Celebrating 100 Years of Women’s Suffrage
It seems fitting that amid some of the most important local and national elections of 2020, we also celebrate the centennial anniversary of the Women’s Suffrage Movement. It was in August of 1920 that women were granted the right to vote in the United States. As voting is the cornerstone of democracy, I wanted to share my own reflections on the suffrage movement and how its importance is maintained in our society today.

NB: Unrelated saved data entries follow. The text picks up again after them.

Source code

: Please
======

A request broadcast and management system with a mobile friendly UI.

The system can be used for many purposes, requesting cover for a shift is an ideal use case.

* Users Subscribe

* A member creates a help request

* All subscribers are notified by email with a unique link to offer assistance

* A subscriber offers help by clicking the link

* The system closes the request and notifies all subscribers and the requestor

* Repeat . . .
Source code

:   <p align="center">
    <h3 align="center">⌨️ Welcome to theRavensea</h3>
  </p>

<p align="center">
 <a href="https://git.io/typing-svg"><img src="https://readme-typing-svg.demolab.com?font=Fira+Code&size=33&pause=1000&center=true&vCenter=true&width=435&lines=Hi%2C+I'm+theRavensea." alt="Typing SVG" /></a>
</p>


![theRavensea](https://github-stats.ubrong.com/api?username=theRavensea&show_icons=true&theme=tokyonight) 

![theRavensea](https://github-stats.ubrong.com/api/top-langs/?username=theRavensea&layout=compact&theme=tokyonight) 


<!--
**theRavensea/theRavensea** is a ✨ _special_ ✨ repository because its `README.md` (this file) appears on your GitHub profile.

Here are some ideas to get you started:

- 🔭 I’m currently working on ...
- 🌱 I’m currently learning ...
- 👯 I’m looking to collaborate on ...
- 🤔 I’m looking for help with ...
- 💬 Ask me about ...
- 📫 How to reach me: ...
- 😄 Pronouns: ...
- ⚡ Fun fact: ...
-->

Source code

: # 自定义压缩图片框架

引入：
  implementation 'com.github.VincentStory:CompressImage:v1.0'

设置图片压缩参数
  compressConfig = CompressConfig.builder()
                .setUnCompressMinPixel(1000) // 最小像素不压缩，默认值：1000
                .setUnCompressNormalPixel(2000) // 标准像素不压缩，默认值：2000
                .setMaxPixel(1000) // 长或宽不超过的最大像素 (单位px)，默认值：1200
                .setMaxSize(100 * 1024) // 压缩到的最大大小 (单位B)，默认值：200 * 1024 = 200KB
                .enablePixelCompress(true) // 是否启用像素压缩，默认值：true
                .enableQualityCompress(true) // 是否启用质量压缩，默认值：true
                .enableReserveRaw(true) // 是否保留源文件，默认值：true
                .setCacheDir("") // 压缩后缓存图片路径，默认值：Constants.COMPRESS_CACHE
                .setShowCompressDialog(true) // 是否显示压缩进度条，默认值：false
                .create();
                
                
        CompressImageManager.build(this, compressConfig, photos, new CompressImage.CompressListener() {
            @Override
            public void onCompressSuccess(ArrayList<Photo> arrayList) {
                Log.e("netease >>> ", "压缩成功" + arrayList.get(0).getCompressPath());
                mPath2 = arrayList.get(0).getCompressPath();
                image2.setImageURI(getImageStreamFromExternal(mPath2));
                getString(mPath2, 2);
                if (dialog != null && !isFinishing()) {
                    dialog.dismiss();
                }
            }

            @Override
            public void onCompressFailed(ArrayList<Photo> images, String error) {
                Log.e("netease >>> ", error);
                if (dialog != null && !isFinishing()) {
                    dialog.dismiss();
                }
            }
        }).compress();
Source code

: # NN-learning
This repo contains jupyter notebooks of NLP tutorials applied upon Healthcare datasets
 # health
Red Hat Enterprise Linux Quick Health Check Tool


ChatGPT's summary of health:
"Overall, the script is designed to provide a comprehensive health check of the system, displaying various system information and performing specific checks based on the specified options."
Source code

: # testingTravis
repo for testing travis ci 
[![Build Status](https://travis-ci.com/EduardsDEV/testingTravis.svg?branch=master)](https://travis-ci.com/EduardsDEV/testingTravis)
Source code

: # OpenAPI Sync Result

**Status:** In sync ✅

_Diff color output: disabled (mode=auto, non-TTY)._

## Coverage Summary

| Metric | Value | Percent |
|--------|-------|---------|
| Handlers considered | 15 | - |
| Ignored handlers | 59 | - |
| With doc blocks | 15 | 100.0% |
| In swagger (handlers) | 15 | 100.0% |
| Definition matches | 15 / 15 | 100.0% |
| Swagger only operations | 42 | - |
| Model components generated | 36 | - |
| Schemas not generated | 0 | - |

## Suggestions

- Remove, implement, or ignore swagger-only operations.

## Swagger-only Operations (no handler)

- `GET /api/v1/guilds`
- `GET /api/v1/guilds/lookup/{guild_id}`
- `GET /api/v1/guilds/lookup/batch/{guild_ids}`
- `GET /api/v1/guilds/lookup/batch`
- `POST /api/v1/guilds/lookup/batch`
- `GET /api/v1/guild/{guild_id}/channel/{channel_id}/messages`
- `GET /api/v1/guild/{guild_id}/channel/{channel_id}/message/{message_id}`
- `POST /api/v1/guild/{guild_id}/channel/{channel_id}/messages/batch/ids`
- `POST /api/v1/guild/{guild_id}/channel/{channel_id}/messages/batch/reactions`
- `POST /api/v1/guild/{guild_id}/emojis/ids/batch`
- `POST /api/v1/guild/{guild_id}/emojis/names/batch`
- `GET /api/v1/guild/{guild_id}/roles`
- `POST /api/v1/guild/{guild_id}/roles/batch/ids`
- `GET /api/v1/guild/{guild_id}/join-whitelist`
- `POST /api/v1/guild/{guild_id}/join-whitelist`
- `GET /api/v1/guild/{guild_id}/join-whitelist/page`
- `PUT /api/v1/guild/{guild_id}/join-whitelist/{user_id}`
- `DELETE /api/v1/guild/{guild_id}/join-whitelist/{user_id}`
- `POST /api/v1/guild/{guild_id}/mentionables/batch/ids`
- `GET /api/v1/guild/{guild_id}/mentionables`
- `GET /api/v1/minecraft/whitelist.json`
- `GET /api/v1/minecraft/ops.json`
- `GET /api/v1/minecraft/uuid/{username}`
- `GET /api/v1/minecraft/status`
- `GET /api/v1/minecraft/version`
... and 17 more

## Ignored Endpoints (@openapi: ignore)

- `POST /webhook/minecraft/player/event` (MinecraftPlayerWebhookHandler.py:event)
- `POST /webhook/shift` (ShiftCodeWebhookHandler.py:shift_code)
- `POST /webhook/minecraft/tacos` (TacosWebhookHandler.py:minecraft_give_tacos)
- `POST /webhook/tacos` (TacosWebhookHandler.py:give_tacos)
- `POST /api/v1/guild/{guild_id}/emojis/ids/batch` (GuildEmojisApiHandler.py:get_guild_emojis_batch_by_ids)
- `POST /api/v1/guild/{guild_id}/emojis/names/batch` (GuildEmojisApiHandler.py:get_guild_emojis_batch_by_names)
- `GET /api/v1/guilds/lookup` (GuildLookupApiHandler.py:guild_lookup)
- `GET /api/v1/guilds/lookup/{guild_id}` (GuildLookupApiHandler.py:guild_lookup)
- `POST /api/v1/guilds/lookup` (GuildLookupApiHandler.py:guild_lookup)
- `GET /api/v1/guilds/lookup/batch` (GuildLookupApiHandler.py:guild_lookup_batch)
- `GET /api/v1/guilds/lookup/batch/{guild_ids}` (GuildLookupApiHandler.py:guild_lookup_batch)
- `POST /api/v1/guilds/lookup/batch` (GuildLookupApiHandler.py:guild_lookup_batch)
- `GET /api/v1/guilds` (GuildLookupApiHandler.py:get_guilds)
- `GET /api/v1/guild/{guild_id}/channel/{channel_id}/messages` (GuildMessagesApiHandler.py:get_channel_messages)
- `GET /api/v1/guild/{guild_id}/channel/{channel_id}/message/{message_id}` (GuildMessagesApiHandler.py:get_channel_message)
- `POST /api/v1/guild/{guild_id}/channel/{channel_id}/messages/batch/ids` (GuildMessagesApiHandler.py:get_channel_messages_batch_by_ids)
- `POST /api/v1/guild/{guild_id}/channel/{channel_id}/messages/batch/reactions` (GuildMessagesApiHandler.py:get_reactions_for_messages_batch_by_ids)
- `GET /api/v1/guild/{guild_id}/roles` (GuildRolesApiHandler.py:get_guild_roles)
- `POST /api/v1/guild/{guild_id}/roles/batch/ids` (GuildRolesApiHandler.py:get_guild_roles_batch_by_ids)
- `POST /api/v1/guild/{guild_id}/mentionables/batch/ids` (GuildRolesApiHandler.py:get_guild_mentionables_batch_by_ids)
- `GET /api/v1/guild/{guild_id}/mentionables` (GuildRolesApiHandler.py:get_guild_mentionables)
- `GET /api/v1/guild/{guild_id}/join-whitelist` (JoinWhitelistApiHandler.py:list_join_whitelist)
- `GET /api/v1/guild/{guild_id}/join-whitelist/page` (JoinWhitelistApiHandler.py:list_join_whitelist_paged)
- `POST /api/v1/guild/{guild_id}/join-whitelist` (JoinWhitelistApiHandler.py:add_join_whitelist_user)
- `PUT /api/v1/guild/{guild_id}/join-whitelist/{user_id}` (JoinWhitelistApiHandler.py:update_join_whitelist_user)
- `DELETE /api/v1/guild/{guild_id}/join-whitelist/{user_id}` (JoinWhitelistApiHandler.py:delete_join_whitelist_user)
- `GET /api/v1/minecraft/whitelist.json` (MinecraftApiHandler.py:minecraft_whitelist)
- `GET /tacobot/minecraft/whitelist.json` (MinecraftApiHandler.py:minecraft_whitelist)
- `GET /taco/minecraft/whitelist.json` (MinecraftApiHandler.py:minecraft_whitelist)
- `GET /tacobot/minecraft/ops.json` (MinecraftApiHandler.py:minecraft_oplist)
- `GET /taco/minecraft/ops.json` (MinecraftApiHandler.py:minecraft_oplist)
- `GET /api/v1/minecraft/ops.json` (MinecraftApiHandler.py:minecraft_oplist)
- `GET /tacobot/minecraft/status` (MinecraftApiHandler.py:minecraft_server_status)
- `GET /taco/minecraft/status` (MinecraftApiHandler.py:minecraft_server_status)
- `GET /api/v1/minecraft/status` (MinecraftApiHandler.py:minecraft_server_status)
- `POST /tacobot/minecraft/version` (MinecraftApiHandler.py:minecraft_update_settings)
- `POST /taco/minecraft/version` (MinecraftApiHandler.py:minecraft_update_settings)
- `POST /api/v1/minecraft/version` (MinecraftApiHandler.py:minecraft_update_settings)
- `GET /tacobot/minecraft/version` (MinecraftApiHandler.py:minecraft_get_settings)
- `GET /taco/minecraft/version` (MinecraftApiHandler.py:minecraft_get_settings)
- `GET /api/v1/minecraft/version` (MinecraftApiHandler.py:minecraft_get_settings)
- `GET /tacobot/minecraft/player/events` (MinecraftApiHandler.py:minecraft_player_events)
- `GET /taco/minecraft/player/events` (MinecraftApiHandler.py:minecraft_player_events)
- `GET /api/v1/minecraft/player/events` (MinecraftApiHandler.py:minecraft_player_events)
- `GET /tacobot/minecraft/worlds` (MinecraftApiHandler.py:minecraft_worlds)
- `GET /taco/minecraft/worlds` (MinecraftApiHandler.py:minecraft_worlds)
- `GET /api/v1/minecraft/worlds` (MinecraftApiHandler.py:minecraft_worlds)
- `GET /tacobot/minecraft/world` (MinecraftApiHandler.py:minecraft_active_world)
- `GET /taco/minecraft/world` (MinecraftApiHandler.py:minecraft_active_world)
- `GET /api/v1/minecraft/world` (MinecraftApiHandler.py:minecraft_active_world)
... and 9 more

The 19th Amendment Did Not Apply to Women of Color
Black women played a very prominent role in the suffrage movement and were central to the struggle for the vote. Unlike the predominantly white suffrage organizations however, women of color wanted to also address additional reforms including job training programs, fair wages, child care access, as well as school integration. While the 19th amendment stated that the right to vote “shall not be denied or abridged by the United States on any account of sex”, many women of color found themselves unable to exercise their legal right to vote. Though they marched alongside women like Elizabeth Cady Stanton and Alice Paul, Black women remained silenced by racist policies. It wasn’t until the Voting Rights Act of 1965 that women of color in the South were able to cast their ballots without restrictions. For Latinx, Native, and Asian American women, this process was prolonged until the 1975 Voting Rights amendment that prohibited discrimination against minority citizens. While women of color were forced to wait an additional 50 years to gain proper access to the ballot box, the contributions of women like Ida B. Wells and Sojourner Truth have since been largely erased from history. It is also extremely unfortunate that a century later, women of color in the U.S. and its territories still face serious barriers. In Puerto Rico for example, these are American citizens that are unable to vote in federal presidential elections. Because feminism and women’s rights are an ongoing struggle, it’s important that on the 100th anniversary, we honor the women that fought for the right to vote for all women and also acknowledge that we still have ways to go.
Voter Suppression Still Exists
Voting is one of America’s most cherished democratic liberties. While the founding fathers sought to utilize this fundamental component in our new nation, the right to vote was denied for many populations for centuries of US history. Individual states, particularly those in the south, had taken it upon themselves to make it even harder for people of color to vote since before the 18th century. Legislators passed laws, created literacy tests, and poll taxes while white citizens used threats and violence as a means to strip women of color of the right to vote. It’s easy to assume that these are all things of the past however, voter suppression is still very present in the United States. Although literacy tests may not be used anymore, practices like gerrymandering and voter ID laws work to make it harder for Black women to cast their votes. Discriminatory state-level policies including polling place closures and pre-registration requirements tend to leave working-class Americans, most of which are people of color, no choice but to postpone their vote. While voting rights in America have come a long way toward ensuring equal ballot access for all, it’s important to utilize the privilege that others might not have of making our voices heard on election day.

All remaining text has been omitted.